• Instructions for the task: Nothing but text lines should be duplicated: start with the first line of the listing below and stop after the line holding "indicate what kind", omitting pictures.

• Dataset records:
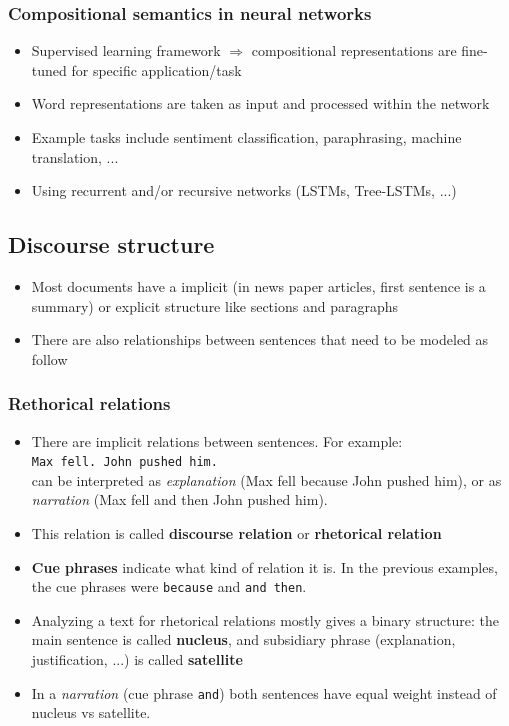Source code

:\subsubsection{Compositional semantics in neural networks}
\begin{itemize}
	\item Supervised learning framework $\Rightarrow$ compositional representations are fine-tuned for specific application/task
	\item Word representations are taken as input and processed within the network
	\item Example tasks include sentiment classification, paraphrasing, machine translation, ...
	\item Using recurrent and/or recursive networks (LSTMs, Tree-LSTMs, ...)
\end{itemize}
\subsection{Discourse structure}
\begin{itemize}
	\item Most documents have a implicit (in news paper articles, first sentence is a summary) or explicit structure like sections and paragraphs
	\item There are also relationships between sentences that need to be modeled as follow
\end{itemize}
\subsubsection{Rethorical relations}
\begin{itemize}
	\item There are implicit relations between sentences. For example:\\
	\texttt{Max fell. John pushed him.}\\
	can be interpreted as \textit{explanation} (Max fell because John pushed him), or as \textit{narration} (Max fell and then John pushed him).
	\item This relation is called \textbf{discourse relation} or \textbf{rhetorical relation}
	\item \textbf{Cue phrases} indicate what kind of relation it is. In the previous examples, the cue phrases were \texttt{because} and \texttt{and then}.
	\item Analyzing a text for rhetorical relations mostly gives a binary structure: the main sentence is called \textbf{nucleus}, and subsidiary phrase (explanation, justification, ...) is called \textbf{satellite}
	\item In a \textit{narration} (cue phrase \texttt{and}) both sentences have equal weight instead of nucleus vs satellite.
\end{itemize}
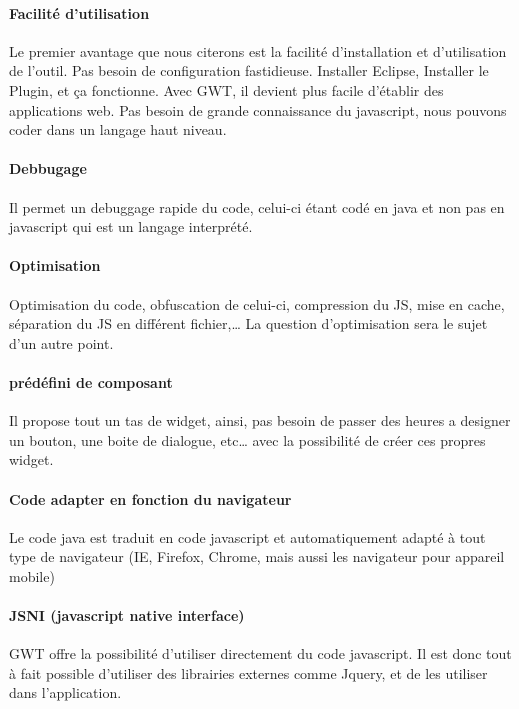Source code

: \paragraph{Facilité d'utilisation}
Le premier avantage que nous citerons est la facilité d'installation et d'utilisation de l'outil. Pas besoin de configuration fastidieuse. Installer Eclipse, Installer le Plugin, et ça fonctionne.
Avec GWT, il devient plus facile d'établir des applications web. Pas besoin de grande connaissance du javascript, nous pouvons coder dans un langage haut niveau.

\paragraph{Debbugage}
Il permet un debuggage rapide du code, celui-ci étant codé en java et non pas en javascript qui est un langage interprété.

\paragraph{Optimisation}
Optimisation du code, obfuscation de celui-ci, compression du JS, mise en cache, séparation du JS en différent fichier,… La question d'optimisation sera le sujet d'un autre point.

\paragraph{prédéfini de composant}
Il propose tout un tas de widget, ainsi, pas besoin de passer des heures a designer un bouton, une boite de dialogue, etc… avec la possibilité de créer ces propres widget.

\paragraph{Code adapter en fonction du navigateur}
Le code java est traduit en code javascript et automatiquement adapté à tout type de navigateur (IE, Firefox, Chrome, mais aussi les navigateur pour appareil mobile)

\paragraph{JSNI (javascript native interface)}
GWT offre la possibilité d'utiliser directement du code javascript. Il est donc tout à fait possible d'utiliser des librairies externes comme Jquery, et de les utiliser dans l'application.

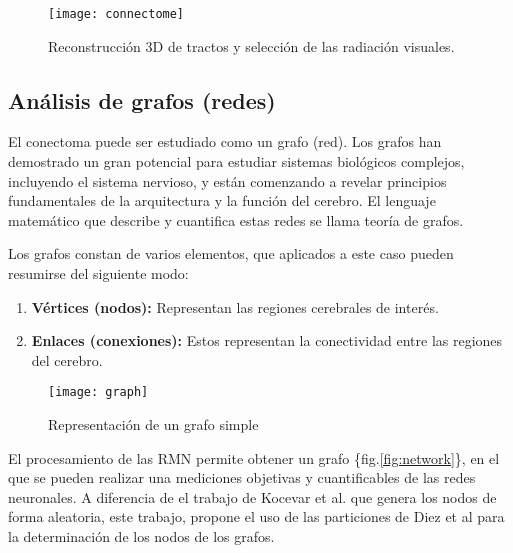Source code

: \documentclass[fleqn,10pt]{UICArticle} %
\begin{document}
\begin{figure}[h]
	\centering
	\texttt{[image: connectome]}
	\caption{Reconstrucción 3D de tractos y selección de las radiación visuales.}
	\label{fig:connectome}
\end{figure}

\subsection{Análisis de grafos (redes)}

 El conectoma puede ser estudiado como un grafo (red)\cite{Fornito}. Los grafos han demostrado un gran potencial para estudiar sistemas biológicos complejos, incluyendo el sistema nervioso, y están comenzando a revelar principios fundamentales de la arquitectura y la función del cerebro. El lenguaje matemático que describe y cuantifica estas redes se llama teoría de grafos.
 
\vspace{5mm} 
Los grafos constan de varios elementos, que aplicados a este caso pueden resumirse del siguiente modo:
\begin{enumerate}[noitemsep]
\item \textbf{Vértices (nodos):} Representan las regiones cerebrales de interés.
\item \textbf{Enlaces (conexiones):} Estos representan la conectividad entre las regiones del cerebro.
\end{enumerate}

\begin{figure}[ht]
	\centering
	\texttt{[image: graph]}
	\vspace{5mm} 
	\caption{Representación de un grafo simple}
	\label{fig:graph}
\end{figure}

El procesamiento de las RMN permite obtener un grafo \{fig.\ref{fig:network}\}, en el que se pueden realizar una mediciones objetivas y cuantificables de las redes neuronales. A diferencia de el trabajo de Kocevar et al.\cite{Kocevar2016} que genera los nodos de forma aleatoria, este trabajo, propone el uso de las particiones de Diez et al \cite{Diez2015} para la determinación de los nodos de los grafos.

\begin{figure*}[b]
	\centering
	\vspace{5mm} 
	\caption{Grafo basado en las particiones de Destrieux et al.\cite{Destrieux2010}}
	\label{fig:network}
\end{figure*}
\end{document}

• Exercise result:
Source code

:\subsubsection{Compositional semantics in neural networks}
\begin{itemize}
	\item Supervised learning framework $\Rightarrow$ compositional representations are fine-tuned for specific application/task
	\item Word representations are taken as input and processed within the network
	\item Example tasks include sentiment classification, paraphrasing, machine translation, ...
	\item Using recurrent and/or recursive networks (LSTMs, Tree-LSTMs, ...)
\end{itemize}
\subsection{Discourse structure}
\begin{itemize}
	\item Most documents have a implicit (in news paper articles, first sentence is a summary) or explicit structure like sections and paragraphs
	\item There are also relationships between sentences that need to be modeled as follow
\end{itemize}
\subsubsection{Rethorical relations}
\begin{itemize}
	\item There are implicit relations between sentences. For example:\\
	\texttt{Max fell. John pushed him.}\\
	can be interpreted as \textit{explanation} (Max fell because John pushed him), or as \textit{narration} (Max fell and then John pushed him).
	\item This relation is called \textbf{discourse relation} or \textbf{rhetorical relation}
	\item \textbf{Cue phrases} indicate what kind of relation it is. In the previous examples, the cue phrases were \texttt{because} and \texttt{and then}.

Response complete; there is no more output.